● Work item
Whenever a line of the records below contains the word "into", copy that line.

Stored data:
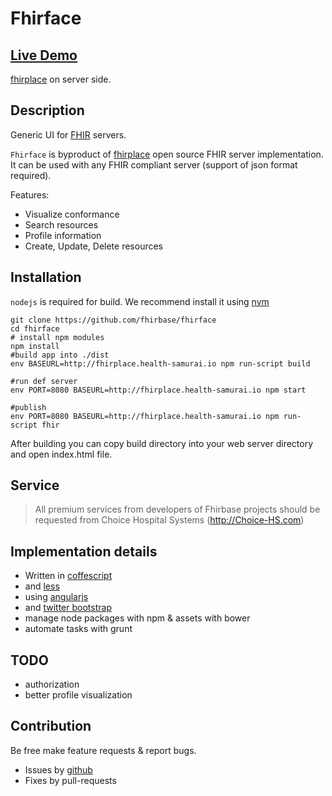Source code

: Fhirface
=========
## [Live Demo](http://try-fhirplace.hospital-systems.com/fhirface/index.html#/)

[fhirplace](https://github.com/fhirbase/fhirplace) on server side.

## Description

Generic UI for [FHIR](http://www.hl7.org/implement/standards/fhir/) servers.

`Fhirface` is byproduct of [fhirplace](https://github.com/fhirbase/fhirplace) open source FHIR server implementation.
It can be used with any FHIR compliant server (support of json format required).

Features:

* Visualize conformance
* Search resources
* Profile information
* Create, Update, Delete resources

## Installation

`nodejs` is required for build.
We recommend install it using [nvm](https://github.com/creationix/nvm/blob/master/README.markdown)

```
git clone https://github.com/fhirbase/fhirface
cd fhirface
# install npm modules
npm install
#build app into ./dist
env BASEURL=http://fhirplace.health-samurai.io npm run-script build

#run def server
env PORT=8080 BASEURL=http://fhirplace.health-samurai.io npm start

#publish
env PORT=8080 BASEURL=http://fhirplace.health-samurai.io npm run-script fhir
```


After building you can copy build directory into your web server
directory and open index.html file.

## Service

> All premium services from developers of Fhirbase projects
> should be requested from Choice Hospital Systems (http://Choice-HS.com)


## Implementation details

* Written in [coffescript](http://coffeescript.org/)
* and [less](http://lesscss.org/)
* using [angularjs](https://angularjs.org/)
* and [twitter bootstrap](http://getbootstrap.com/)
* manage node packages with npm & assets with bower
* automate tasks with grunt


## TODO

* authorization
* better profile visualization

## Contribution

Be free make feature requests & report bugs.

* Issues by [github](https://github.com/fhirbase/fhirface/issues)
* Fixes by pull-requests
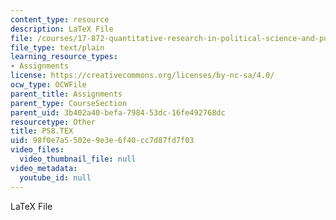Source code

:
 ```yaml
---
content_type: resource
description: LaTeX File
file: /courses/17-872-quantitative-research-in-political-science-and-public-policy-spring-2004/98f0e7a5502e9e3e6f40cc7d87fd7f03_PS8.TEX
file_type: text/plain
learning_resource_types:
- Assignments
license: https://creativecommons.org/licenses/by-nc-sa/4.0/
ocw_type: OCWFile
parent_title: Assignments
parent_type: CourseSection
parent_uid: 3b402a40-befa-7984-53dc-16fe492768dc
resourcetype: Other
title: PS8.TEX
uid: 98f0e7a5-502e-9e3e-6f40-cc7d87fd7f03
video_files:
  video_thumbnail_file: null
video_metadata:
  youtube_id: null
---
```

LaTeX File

==

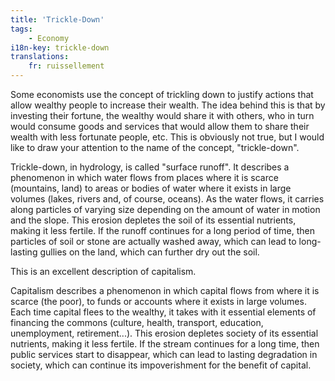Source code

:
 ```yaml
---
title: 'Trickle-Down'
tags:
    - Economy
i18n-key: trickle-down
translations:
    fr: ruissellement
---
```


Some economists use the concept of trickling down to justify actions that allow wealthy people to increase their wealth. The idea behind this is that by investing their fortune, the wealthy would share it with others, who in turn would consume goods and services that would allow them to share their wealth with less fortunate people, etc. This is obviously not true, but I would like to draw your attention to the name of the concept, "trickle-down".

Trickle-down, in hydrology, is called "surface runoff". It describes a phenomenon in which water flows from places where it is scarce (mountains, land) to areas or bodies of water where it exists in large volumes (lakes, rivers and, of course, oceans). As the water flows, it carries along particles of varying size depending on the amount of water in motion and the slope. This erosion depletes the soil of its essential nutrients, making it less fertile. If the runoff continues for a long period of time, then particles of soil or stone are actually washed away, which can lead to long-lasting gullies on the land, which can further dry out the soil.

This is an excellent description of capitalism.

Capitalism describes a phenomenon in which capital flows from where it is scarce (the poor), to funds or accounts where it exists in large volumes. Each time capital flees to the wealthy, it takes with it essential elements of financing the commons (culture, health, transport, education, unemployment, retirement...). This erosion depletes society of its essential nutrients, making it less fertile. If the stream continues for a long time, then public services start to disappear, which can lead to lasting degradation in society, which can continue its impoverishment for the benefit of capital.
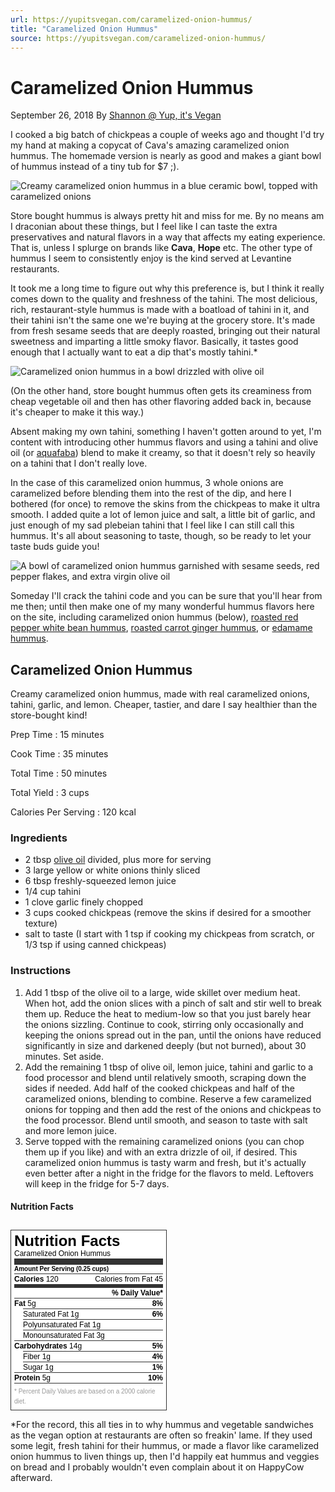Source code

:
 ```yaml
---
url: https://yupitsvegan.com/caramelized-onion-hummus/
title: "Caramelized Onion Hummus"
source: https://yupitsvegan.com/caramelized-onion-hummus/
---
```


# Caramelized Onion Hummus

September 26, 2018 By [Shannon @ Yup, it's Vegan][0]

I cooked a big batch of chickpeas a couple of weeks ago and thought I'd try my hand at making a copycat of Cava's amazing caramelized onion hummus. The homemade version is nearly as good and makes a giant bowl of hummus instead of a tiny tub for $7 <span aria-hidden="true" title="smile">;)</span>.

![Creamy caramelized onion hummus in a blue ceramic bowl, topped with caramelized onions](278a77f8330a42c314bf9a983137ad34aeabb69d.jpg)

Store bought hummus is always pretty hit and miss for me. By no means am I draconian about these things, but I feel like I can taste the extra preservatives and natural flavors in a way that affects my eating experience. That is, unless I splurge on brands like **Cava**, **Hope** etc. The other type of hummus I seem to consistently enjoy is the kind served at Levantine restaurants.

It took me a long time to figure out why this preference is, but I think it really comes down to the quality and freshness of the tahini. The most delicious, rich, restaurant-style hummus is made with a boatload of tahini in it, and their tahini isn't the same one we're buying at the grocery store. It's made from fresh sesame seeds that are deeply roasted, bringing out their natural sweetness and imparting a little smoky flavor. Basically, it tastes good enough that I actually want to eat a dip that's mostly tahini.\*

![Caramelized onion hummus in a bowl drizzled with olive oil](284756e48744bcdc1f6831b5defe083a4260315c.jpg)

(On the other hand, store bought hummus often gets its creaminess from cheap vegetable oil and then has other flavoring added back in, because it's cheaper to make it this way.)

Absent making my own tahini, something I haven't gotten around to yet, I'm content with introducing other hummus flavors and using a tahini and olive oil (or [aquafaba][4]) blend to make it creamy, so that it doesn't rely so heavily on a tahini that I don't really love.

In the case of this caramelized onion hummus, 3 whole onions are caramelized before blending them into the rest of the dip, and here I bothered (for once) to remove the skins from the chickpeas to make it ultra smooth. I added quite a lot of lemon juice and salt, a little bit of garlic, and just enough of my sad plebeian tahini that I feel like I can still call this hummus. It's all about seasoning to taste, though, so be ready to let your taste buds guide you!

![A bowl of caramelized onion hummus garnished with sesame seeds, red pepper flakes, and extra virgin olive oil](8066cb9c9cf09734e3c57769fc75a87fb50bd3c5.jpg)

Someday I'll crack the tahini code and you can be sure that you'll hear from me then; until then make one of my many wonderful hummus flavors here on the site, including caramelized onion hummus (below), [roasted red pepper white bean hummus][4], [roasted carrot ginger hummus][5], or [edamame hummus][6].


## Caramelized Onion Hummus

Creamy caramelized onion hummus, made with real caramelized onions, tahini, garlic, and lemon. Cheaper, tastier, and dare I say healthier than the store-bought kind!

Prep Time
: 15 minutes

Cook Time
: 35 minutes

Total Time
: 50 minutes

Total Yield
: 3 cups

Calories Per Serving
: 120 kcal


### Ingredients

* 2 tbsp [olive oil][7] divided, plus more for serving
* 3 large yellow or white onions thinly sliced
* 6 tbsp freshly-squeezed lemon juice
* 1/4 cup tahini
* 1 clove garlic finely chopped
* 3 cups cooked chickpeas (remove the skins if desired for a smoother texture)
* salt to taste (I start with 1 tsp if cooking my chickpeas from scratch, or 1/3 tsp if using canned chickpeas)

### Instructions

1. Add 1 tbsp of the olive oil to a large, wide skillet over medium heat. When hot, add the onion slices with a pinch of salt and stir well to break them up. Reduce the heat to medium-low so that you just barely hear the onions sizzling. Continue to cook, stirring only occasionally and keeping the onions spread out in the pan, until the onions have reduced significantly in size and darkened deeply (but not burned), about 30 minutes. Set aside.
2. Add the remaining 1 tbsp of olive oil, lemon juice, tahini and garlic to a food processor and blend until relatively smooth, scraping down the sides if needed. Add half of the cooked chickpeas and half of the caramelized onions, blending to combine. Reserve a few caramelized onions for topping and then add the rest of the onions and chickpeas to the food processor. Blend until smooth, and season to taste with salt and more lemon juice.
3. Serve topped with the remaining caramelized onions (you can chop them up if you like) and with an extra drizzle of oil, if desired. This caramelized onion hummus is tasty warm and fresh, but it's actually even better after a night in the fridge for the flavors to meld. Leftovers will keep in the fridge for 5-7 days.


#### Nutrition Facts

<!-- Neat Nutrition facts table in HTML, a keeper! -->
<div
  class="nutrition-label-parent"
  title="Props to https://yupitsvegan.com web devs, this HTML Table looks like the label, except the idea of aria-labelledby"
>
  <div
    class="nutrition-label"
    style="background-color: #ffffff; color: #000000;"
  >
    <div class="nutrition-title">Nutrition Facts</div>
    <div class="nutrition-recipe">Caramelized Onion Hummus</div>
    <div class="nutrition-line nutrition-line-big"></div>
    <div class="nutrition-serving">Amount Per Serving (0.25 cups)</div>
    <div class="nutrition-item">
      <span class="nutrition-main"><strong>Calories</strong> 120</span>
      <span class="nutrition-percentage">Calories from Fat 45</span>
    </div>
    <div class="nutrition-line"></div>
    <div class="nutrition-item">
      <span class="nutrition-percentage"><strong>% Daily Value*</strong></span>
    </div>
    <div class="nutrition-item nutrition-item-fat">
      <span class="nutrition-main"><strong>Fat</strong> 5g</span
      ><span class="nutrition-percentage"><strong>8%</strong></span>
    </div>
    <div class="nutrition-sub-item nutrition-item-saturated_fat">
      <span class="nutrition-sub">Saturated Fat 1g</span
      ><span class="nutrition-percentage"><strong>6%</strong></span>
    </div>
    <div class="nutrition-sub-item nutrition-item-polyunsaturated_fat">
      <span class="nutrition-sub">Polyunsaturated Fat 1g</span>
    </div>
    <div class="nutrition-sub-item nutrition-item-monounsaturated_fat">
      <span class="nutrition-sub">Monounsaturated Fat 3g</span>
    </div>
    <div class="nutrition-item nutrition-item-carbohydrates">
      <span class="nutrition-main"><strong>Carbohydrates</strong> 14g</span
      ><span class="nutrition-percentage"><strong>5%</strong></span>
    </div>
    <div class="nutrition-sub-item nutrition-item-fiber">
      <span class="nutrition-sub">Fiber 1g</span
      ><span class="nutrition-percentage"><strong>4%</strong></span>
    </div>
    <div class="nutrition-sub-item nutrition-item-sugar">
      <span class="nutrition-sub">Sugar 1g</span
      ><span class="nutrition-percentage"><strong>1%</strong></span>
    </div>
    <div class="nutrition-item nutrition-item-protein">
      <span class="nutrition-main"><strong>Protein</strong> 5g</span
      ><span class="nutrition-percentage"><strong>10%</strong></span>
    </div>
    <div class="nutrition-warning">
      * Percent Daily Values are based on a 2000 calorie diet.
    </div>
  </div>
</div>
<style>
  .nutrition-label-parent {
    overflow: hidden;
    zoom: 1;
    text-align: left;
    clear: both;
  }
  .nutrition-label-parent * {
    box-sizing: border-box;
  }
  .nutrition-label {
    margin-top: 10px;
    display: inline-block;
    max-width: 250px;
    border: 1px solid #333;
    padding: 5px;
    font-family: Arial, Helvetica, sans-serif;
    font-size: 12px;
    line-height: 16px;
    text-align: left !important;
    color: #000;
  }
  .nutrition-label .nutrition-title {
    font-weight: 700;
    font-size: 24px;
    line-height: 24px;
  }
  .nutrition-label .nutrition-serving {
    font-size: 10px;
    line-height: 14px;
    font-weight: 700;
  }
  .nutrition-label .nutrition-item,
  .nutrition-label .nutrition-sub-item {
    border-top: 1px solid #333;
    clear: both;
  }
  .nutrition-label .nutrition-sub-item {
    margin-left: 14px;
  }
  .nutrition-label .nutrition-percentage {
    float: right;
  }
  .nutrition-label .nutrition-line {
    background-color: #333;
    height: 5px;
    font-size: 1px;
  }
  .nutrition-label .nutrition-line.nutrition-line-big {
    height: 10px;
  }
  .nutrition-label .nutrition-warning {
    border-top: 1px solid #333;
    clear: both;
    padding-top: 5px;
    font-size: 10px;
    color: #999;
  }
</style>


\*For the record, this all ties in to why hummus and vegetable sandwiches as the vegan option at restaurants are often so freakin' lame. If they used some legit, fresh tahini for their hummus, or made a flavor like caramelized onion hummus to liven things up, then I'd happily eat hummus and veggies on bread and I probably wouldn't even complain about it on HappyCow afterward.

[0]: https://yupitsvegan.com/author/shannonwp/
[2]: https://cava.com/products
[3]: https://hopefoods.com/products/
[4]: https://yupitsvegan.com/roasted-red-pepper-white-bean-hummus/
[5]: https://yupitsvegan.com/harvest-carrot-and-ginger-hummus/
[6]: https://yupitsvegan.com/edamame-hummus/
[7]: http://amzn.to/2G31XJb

● Answer box
#build app into ./dist
After building you can copy build directory into your web server
In the case of this caramelized onion hummus, 3 whole onions are caramelized before blending them into the rest of the dip, and here I bothered (for once) to remove the skins from the chickpeas to make it ultra smooth. I added quite a lot of lemon juice and salt, a little bit of garlic, and just enough of my sad plebeian tahini that I feel like I can still call this hummus. It's all about seasoning to taste, though, so be ready to let your taste buds guide you!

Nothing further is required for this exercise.